===== SUPPLIED MATERIAL =====

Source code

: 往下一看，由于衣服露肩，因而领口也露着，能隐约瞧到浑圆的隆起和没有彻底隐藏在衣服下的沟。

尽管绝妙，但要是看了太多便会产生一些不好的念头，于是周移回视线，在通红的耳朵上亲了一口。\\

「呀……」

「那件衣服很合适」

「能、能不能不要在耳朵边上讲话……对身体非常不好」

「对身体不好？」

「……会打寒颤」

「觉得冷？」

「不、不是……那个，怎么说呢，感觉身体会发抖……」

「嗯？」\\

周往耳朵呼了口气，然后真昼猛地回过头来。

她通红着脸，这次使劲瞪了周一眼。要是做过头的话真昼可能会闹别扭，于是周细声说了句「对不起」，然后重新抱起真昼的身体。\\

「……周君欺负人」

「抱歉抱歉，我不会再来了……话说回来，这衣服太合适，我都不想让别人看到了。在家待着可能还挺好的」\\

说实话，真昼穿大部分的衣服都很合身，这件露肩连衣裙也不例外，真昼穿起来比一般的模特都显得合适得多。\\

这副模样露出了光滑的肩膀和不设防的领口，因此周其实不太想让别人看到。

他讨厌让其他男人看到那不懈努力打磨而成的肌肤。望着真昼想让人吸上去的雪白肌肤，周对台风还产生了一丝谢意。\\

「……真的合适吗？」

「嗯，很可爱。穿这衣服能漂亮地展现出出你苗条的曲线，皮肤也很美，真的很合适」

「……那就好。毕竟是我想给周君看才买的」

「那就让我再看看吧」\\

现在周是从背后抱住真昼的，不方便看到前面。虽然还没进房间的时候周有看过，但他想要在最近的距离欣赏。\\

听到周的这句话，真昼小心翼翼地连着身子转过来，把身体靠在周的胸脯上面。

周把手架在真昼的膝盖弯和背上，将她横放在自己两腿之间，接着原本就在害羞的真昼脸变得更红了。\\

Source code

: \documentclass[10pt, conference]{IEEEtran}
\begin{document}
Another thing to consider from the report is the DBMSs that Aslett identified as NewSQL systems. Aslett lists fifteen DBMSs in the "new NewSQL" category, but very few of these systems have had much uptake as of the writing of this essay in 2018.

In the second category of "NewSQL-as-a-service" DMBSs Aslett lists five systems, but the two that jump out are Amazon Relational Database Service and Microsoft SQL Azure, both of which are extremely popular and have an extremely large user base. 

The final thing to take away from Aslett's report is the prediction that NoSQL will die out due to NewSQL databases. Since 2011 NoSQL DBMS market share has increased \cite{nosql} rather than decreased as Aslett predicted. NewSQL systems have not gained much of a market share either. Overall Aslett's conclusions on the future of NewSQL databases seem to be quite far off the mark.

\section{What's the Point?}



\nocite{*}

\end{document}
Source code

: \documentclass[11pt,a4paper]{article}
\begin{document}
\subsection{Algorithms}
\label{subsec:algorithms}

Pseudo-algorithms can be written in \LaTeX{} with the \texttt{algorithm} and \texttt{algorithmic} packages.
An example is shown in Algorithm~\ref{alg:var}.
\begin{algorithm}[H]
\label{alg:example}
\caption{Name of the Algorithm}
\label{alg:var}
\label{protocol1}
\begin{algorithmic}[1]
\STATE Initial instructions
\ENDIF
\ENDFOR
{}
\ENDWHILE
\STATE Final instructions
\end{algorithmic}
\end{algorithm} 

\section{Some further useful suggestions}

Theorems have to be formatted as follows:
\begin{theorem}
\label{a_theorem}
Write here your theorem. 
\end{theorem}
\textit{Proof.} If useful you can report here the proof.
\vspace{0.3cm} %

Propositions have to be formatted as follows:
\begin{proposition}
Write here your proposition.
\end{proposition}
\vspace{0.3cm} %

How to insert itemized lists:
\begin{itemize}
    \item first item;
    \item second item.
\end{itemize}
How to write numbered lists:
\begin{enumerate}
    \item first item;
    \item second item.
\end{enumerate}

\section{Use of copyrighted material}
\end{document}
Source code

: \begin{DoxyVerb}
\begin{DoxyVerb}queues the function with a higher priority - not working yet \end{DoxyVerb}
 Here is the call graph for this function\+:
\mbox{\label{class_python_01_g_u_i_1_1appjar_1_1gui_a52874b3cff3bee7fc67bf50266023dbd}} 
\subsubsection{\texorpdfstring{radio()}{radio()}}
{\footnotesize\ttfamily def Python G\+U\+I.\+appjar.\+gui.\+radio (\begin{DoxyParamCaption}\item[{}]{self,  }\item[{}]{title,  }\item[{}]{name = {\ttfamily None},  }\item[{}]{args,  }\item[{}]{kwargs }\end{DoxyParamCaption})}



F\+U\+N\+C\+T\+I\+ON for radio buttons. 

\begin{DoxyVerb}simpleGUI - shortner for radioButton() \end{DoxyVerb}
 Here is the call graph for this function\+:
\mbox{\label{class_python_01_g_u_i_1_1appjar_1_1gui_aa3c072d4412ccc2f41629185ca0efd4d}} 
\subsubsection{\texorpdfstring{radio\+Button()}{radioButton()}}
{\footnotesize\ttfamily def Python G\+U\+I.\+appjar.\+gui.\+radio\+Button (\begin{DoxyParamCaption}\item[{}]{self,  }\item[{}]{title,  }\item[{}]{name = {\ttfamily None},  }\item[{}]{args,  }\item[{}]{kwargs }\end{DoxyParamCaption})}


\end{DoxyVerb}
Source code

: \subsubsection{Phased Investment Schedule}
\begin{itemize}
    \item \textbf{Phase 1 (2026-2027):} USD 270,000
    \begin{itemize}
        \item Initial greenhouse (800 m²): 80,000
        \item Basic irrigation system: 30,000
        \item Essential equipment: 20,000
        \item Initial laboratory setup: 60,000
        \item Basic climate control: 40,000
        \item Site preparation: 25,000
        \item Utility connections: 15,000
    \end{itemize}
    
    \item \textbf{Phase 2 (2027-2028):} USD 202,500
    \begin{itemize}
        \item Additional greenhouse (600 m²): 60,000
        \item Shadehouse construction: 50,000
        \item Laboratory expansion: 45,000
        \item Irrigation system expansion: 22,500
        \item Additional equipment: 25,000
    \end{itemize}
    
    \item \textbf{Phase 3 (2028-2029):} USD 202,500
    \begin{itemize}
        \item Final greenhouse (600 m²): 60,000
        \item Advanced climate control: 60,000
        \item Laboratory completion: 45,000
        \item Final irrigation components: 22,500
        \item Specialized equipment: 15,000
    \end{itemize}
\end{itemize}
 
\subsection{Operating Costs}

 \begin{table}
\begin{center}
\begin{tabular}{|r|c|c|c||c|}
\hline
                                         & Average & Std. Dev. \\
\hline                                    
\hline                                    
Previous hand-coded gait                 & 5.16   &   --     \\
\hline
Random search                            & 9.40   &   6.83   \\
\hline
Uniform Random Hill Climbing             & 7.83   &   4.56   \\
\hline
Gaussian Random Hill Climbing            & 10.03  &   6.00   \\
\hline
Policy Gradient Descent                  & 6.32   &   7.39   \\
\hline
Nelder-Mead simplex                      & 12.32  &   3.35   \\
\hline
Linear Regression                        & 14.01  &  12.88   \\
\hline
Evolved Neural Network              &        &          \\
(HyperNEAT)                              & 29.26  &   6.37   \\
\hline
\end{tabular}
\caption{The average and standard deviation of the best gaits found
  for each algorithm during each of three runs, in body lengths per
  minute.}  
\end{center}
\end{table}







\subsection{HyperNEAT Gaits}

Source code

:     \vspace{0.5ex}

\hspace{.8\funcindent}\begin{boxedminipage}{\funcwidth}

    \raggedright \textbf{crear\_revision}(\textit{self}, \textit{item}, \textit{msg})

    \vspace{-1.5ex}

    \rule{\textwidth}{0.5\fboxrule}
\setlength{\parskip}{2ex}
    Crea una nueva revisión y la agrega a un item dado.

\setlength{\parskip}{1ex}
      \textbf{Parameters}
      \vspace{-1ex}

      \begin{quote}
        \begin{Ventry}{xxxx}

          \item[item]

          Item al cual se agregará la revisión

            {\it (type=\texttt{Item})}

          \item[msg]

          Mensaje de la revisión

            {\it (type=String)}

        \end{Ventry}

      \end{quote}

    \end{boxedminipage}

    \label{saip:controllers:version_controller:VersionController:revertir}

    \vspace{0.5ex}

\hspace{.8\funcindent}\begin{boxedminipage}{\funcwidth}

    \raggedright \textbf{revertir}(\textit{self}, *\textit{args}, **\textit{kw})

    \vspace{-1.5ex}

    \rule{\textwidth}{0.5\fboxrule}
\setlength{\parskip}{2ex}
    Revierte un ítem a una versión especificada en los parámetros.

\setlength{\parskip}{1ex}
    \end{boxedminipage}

=====

**THE TASK:** Stopping at the line containing "现在周是从背后抱住真昼的，不", please repeat exactly every line from the very start of the entries, that line included, and nothing more.

**ANSWER TO THIS PROBLEM:**
Source code

: 往下一看，由于衣服露肩，因而领口也露着，能隐约瞧到浑圆的隆起和没有彻底隐藏在衣服下的沟。

尽管绝妙，但要是看了太多便会产生一些不好的念头，于是周移回视线，在通红的耳朵上亲了一口。\\

「呀……」

「那件衣服很合适」

「能、能不能不要在耳朵边上讲话……对身体非常不好」

「对身体不好？」

「……会打寒颤」

「觉得冷？」

「不、不是……那个，怎么说呢，感觉身体会发抖……」

「嗯？」\\

周往耳朵呼了口气，然后真昼猛地回过头来。

她通红着脸，这次使劲瞪了周一眼。要是做过头的话真昼可能会闹别扭，于是周细声说了句「对不起」，然后重新抱起真昼的身体。\\

「……周君欺负人」

「抱歉抱歉，我不会再来了……话说回来，这衣服太合适，我都不想让别人看到了。在家待着可能还挺好的」\\

说实话，真昼穿大部分的衣服都很合身，这件露肩连衣裙也不例外，真昼穿起来比一般的模特都显得合适得多。\\

这副模样露出了光滑的肩膀和不设防的领口，因此周其实不太想让别人看到。

他讨厌让其他男人看到那不懈努力打磨而成的肌肤。望着真昼想让人吸上去的雪白肌肤，周对台风还产生了一丝谢意。\\

「……真的合适吗？」

「嗯，很可爱。穿这衣服能漂亮地展现出出你苗条的曲线，皮肤也很美，真的很合适」

「……那就好。毕竟是我想给周君看才买的」

「那就让我再看看吧」\\

现在周是从背后抱住真昼的，不方便看到前面。虽然还没进房间的时候周有看过，但他想要在最近的距离欣赏。\\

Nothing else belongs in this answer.